▸ **REQUIRED WORK**:
Each line of the listing that contains "Waals" should be found and copied.
_ _ _ _ _
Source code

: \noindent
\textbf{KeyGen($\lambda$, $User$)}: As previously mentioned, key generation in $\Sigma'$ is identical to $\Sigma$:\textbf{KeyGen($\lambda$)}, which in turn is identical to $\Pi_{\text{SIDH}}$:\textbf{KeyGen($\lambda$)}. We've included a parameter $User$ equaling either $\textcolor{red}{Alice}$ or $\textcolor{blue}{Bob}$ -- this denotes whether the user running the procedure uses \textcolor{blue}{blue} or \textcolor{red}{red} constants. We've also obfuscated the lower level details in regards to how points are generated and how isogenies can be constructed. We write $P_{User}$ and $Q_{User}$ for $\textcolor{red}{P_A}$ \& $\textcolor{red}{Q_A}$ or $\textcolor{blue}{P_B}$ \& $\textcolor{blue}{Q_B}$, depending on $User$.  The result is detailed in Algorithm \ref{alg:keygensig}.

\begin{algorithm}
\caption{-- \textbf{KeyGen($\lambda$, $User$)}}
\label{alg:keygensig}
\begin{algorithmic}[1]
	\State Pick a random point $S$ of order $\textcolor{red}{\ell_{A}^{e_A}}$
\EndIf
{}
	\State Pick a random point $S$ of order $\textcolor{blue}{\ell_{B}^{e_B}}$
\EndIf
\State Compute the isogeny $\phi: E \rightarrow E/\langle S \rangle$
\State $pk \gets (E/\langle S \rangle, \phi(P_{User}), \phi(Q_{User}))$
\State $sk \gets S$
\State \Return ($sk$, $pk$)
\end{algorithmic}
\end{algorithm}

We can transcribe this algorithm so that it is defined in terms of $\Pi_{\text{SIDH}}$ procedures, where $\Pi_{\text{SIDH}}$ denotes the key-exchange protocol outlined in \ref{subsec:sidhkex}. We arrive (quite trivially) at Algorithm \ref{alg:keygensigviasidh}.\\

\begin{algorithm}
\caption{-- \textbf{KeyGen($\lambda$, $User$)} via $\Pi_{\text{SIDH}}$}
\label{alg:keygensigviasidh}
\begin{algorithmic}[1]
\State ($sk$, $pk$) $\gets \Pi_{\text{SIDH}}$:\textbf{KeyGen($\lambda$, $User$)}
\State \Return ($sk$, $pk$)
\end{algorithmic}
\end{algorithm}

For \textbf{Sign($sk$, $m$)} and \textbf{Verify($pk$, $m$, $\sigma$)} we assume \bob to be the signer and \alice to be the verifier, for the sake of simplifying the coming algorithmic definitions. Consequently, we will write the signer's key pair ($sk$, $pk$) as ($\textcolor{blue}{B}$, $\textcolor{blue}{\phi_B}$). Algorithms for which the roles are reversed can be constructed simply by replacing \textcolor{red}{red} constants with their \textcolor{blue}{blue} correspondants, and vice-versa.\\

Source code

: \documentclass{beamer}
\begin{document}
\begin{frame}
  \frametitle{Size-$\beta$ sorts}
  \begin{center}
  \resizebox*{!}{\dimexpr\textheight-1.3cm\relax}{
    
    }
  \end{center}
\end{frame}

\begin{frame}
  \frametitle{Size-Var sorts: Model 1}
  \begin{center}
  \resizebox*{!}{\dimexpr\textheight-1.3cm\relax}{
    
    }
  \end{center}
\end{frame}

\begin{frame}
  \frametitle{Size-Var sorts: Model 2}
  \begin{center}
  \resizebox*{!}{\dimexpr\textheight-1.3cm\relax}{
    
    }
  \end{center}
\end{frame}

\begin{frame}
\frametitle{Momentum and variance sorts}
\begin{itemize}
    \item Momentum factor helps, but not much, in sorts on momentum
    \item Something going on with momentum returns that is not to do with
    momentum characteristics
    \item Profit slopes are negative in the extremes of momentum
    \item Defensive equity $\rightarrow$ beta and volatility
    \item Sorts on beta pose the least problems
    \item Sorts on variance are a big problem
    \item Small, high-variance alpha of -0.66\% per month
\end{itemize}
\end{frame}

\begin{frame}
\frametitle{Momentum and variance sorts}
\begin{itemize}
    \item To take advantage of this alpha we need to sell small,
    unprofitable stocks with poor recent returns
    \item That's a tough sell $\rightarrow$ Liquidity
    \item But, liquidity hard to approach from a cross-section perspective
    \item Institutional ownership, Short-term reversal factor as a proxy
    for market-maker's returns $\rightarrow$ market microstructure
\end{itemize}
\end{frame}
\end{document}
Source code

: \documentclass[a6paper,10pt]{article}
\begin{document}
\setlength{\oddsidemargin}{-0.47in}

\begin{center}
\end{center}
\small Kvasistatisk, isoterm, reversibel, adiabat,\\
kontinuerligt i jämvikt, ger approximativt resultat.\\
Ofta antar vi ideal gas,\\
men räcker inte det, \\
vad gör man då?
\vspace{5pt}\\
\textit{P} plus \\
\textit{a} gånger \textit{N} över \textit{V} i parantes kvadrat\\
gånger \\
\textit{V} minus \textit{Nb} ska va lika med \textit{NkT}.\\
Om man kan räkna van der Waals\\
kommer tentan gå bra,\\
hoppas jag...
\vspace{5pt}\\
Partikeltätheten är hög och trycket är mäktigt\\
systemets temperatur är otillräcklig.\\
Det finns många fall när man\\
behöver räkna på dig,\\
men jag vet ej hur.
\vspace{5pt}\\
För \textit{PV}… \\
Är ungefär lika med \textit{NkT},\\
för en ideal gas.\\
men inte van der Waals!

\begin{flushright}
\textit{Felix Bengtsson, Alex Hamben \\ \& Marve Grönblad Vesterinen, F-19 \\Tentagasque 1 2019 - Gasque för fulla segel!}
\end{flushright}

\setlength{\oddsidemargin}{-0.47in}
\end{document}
_ _ _ _ _
▸ **EXERCISE RESPONSE**:
Om man kan räkna van der Waals\\
men inte van der Waals!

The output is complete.